During meetings and conventions—and despite format experimentation over the years—the “sage on the stage” model remains the primary mode of information dissemination; that is, a speaker or panel addresses an audience via one-way communication.
However, when that audience breaks into smaller think tank groups, or even teams of familiar peers, that cohesive feeling can shrink along with the group size, leaving some attendees feeling that little was accomplished or feeling just plain left out.
According to a recent Harvard Business Review analysis, such “meeting dysfunction” can occur for a variety of reasons, many recognizable from interactions with colleagues or even friend groups. Here’s an unpopular one: conversation hijacking, which happens when someone’s concerns are met with another person raising their own concerns. Then there’s failure to listen, annoying among friends but a major time waster when someone in a meeting asks a question that was answered 10 minutes before.
So what is the key to effective meetings? According to the Harvard analysis, it all boils down to curiosity. Following are six ways team leaders can use curiosity to engage their groups in productive conversation that leads to achieving shared objectives.
Define the Problem Before Trying to Solve it
Almost everyone is too ready to provide solutions. But a solutions-first, ask-questions-later approach rarely works because it leaves people feeling unheard and unseen. Instead, it’s often necessary to dig first to discover the degree, severity, or extent of a problem and clarify the challenge.
If you hear others ready to jump headfirst into solving, try to rein the group in by saying something like, “Before we solve, can we step back and fully define the problem? I’m curious how each of us would frame the problem in a sentence.”
Let Your Colleague Own the Story
Thinking we’re being empathetic, we often jump in with our own story and point of view. Instead of the speaker and their issue being the focus, our attention pivots to our own challenges and issues. Even if your situation is identical (a rare occurrence), refrain from saying, “Me too.” Instead, try, “I have encountered a similar situation. Happy to share that later. For now, I’d love to learn more about your specific thoughts.”
Defer Judgment
Criticism and praise, when offered constructively, have their place but they are also forms of judgment, especially when we rush into them. Feedback is important but judgment is the opposite of curiosity.
Instead, pause. Withhold your initial feedback (positive or negative), and remain open to learning, hearing other possibilities, and allowing the other person to feel seen and understood. Doing this creates “judgment free” zones allowing people to more safely express their true sentiments.

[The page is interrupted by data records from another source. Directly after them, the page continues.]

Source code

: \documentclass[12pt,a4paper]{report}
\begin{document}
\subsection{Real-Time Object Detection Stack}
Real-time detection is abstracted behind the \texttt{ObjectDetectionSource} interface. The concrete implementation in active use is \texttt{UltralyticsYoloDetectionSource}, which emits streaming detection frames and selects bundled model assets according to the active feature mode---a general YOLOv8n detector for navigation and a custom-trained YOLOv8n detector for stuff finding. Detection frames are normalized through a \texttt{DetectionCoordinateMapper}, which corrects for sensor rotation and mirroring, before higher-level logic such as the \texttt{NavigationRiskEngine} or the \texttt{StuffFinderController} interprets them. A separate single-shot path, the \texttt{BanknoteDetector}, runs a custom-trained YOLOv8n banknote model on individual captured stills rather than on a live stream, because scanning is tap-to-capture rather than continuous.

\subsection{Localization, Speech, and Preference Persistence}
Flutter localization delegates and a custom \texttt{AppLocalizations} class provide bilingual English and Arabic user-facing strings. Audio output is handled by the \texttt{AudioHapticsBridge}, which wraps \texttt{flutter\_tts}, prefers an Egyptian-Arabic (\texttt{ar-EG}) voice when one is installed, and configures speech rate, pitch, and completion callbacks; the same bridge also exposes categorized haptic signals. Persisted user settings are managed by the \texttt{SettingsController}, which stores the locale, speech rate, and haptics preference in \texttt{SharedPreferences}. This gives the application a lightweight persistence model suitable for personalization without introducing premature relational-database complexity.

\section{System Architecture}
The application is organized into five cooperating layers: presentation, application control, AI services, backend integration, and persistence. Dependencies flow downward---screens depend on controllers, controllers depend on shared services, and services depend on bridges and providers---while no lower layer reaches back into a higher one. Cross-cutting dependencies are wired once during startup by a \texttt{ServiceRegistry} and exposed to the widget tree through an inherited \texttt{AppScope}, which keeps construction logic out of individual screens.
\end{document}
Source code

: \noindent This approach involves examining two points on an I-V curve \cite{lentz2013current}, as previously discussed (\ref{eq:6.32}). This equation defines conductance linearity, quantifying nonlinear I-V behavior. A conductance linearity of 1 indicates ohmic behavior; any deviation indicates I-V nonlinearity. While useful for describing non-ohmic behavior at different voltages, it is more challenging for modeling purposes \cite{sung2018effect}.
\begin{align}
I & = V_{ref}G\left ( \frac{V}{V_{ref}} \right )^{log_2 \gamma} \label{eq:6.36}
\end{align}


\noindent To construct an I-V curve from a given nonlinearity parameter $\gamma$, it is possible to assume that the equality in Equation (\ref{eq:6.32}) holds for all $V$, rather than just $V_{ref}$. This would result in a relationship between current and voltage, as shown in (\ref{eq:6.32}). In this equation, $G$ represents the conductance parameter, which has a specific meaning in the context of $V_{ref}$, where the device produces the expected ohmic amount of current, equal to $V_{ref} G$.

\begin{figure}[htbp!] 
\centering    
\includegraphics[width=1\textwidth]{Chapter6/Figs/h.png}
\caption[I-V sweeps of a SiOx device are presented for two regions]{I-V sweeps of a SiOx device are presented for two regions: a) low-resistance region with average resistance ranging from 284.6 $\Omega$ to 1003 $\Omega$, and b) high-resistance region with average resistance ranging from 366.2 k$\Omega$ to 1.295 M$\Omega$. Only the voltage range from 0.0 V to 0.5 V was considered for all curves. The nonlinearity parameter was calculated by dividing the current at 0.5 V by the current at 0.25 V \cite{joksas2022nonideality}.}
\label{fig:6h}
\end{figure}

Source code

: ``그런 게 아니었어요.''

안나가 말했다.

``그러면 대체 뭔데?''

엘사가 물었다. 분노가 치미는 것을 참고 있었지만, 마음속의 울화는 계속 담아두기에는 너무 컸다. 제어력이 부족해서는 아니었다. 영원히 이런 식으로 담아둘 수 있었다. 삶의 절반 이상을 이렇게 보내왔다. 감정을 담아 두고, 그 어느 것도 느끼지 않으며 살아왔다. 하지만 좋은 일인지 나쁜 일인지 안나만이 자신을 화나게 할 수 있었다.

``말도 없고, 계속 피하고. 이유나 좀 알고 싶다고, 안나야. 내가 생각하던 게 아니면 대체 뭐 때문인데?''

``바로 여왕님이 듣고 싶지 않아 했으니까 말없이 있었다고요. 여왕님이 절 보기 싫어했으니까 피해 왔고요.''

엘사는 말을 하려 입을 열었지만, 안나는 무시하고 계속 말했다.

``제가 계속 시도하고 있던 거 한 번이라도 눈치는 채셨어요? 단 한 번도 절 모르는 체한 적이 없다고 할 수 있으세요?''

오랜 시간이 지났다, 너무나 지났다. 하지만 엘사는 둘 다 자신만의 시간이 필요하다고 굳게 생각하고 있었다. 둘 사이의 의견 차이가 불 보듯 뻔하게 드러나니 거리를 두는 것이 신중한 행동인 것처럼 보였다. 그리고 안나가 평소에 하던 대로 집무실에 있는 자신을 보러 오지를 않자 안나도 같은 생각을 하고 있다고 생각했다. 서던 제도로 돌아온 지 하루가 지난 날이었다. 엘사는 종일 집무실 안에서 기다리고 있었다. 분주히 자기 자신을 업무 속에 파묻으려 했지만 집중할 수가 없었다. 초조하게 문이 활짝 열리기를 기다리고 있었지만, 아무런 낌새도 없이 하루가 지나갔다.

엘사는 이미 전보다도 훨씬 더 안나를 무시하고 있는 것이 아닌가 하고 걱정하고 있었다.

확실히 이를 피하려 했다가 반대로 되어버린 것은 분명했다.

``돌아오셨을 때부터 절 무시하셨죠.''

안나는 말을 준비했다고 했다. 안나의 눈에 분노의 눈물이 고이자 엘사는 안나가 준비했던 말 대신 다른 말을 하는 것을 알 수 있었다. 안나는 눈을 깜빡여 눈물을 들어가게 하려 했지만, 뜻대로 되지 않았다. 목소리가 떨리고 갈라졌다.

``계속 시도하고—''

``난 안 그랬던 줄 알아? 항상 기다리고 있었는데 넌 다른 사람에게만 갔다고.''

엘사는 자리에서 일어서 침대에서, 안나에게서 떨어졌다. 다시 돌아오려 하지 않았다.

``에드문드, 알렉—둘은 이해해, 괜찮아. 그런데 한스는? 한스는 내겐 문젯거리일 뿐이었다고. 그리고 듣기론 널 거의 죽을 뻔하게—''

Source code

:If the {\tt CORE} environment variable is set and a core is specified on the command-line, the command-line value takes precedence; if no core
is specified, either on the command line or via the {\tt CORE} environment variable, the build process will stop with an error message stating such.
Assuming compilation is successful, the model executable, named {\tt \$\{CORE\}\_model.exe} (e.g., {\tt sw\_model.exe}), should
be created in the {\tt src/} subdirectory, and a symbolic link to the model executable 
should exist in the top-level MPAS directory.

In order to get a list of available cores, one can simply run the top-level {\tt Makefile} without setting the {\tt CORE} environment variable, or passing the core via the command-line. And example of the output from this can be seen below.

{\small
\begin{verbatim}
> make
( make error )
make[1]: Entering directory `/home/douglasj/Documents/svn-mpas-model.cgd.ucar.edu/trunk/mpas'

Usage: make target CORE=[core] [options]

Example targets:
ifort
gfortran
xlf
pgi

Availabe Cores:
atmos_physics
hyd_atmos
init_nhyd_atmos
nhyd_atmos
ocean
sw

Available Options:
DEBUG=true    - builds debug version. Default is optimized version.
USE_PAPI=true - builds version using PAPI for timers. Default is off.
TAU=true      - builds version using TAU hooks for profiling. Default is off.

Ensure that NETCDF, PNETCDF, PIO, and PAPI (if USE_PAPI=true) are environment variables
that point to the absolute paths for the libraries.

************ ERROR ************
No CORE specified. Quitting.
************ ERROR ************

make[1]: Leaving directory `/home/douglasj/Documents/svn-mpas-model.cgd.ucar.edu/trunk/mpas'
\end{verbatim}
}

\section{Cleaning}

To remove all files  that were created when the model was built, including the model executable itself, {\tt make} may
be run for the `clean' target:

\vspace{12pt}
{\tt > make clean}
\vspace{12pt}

Two simple words can help with this: “Say more.” Others are then more likely to share what’s truly on their mind rather than give what many refer to in the business world as a watermelon: green (all good) on the outside and red (festering) on the inside.
Note Your Emotions
Carelessly expressing our unfiltered emotions can stop a conversation cold, while suppressing them can frustrate us. Instead of bubbling up with emotions that can impede good communication—anger, frustration, sarcasm, even humor—take an internal temperature of how you feel.
If you want to be curious, you need to avoid hiding behind the masks of humor or sarcasm. Ask yourself what positive end will be served with sarcastic phrases like “You think?” “You don’t say!” and “I’ve never heard that before.” When the problem is managing our emotions instead of managing the room, keeping unfiltered emotions out leaves us free to tackle the real problems.
Make Space for Others’ Feelings
This may seem counterintuitive to the previous point, but even as we seek to make our communications non-emotional, not everyone will. Try to avoid minimizing the concerns of others. When someone expresses a valid grievance, like “We keep repeating questions that have already been asked,” don’t respond with a non-statement like “At least we’re asking questions.”
Instead, say “Sounds like that’s frustrating.” Your team member or colleague will feel heard and free to provide specifics on the behavior in question instead of clamming up because, apparently, you don’t think there’s a problem.
Listen to Learn
It takes time and effort to make good decisions and solve real problems. Wanting immediate feel-good results frustrates more often than it reassures. Reassurances often boomerang in the opposite direction of their intended goal by raising the speaker’s anxiety as they feel misunderstood. Instead of reassurances like “don’t worry,” make sure you hear and understand the message with an aim to learn more.
When difficult topics are skirted and left festering, team members might find an outlet in unhealthy side conversations outside the room, not directly with the pertinent people. But by tuning into each other with curiosity and curbing the desire to immediately solve, you learn to work better together and become a team invested in a shared outcome rather than individual agendas.